§ WORK INSTRUCTIONS: Those lines of the data that hold the word "wikis" are to be copied out.

§ DATASET EXCERPTS:
• • • •

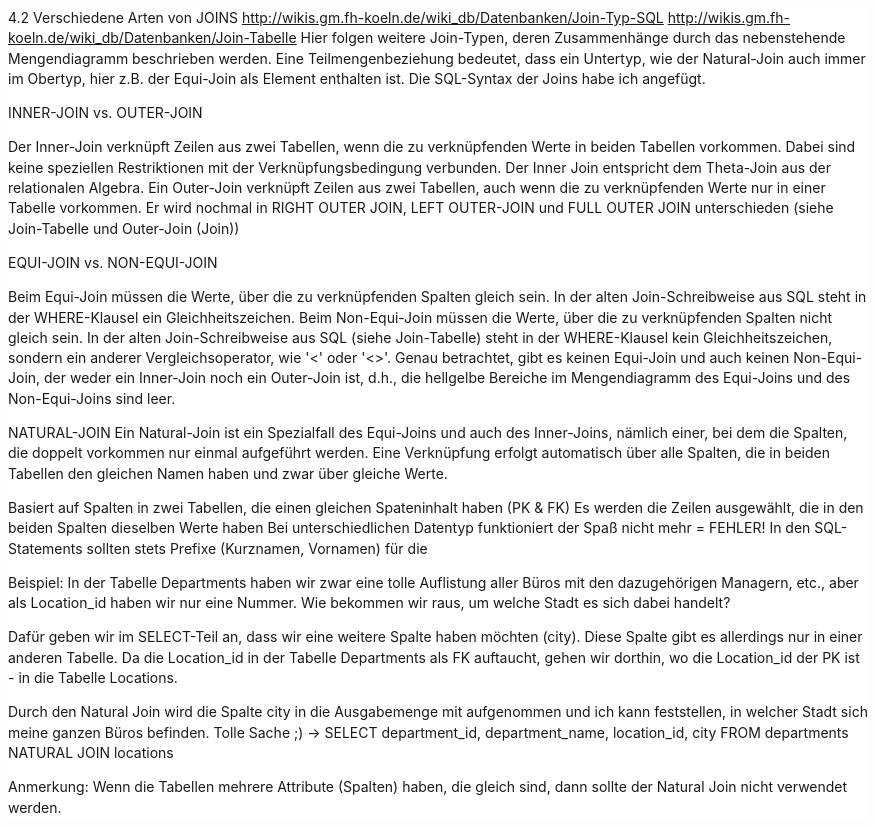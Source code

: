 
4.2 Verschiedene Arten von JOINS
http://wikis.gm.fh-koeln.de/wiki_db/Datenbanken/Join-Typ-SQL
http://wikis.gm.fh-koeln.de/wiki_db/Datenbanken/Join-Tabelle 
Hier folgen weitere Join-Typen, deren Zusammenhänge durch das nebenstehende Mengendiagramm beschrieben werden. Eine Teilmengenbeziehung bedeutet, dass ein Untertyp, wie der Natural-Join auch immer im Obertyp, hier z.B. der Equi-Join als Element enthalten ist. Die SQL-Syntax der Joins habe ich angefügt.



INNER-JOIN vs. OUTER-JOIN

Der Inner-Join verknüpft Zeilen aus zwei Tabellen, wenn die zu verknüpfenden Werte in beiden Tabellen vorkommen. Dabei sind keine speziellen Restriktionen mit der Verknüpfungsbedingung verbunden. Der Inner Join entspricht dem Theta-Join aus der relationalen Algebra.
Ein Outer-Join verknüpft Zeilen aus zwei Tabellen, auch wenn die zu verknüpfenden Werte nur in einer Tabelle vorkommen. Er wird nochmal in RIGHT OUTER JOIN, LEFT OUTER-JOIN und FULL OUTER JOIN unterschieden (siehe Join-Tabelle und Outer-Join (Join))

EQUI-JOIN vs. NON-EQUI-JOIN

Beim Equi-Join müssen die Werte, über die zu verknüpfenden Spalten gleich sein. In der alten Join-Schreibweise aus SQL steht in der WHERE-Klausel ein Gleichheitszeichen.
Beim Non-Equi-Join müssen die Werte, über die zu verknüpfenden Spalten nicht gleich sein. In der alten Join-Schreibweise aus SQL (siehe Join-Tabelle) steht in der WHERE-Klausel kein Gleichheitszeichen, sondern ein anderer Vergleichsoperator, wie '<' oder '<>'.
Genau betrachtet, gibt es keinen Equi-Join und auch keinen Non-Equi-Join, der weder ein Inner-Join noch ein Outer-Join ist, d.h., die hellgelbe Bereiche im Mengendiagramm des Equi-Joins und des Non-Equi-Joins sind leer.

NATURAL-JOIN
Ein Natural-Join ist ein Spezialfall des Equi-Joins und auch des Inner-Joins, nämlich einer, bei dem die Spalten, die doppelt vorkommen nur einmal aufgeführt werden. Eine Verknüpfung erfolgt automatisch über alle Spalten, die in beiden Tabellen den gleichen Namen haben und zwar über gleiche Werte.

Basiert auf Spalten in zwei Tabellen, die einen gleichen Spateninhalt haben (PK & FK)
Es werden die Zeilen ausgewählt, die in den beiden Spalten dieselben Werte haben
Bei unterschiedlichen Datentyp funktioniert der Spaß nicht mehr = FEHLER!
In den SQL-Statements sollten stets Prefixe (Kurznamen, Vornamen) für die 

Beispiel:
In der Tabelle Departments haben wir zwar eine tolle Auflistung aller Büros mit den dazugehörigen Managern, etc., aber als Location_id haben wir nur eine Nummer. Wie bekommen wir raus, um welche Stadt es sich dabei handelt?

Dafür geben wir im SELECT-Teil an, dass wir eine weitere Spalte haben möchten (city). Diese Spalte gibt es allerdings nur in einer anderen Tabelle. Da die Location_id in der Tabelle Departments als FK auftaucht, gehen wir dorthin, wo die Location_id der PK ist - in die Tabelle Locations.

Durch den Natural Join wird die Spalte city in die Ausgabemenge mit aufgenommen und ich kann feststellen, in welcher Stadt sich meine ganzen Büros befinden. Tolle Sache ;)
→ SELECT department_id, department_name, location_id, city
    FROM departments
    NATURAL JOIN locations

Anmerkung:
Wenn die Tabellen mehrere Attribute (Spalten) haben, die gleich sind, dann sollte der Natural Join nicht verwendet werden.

• • • •

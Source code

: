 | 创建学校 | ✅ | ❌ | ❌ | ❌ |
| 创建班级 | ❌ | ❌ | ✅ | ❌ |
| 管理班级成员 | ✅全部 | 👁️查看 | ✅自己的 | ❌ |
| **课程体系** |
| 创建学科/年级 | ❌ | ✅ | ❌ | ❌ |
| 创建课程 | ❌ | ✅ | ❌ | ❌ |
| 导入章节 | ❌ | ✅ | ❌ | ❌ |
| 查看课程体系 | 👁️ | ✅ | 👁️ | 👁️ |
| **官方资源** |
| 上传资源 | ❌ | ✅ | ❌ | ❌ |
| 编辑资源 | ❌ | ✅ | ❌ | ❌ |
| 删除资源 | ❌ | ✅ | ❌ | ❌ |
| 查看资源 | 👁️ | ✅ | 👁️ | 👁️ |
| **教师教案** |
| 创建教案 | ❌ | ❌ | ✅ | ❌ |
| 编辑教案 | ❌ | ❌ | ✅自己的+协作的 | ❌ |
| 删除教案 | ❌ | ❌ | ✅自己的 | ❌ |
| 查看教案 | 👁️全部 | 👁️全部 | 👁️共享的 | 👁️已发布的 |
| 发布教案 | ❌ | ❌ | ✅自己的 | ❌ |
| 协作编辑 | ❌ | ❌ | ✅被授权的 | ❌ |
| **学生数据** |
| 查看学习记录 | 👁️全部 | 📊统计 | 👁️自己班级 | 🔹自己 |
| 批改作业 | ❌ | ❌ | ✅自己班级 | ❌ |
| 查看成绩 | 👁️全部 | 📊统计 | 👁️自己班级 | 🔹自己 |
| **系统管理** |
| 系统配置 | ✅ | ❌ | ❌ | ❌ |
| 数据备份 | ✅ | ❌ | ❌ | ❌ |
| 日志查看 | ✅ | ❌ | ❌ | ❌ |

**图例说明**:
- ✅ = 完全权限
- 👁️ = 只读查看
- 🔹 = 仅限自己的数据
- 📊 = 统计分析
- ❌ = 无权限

• • • •

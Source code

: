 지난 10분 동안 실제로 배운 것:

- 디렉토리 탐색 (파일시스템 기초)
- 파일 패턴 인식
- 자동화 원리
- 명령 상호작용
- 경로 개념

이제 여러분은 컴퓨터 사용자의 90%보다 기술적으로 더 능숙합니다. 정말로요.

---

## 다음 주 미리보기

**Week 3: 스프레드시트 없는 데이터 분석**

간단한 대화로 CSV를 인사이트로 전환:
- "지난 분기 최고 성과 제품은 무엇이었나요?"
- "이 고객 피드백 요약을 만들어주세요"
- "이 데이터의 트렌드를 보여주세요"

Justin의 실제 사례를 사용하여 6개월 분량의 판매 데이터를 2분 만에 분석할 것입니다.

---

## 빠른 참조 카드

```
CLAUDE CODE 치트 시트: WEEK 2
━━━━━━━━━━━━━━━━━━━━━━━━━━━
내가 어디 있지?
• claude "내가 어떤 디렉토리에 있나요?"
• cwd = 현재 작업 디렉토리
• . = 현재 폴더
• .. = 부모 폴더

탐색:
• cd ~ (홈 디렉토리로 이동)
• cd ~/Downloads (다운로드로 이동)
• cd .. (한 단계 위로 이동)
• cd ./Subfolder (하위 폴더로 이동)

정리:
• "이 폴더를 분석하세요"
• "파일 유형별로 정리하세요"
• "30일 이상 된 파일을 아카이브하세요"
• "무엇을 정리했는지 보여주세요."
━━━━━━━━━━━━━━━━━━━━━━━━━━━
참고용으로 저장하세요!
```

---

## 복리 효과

• • • •

§ FINAL ANSWER:
http://wikis.gm.fh-koeln.de/wiki_db/Datenbanken/Join-Typ-SQL
http://wikis.gm.fh-koeln.de/wiki_db/Datenbanken/Join-Tabelle 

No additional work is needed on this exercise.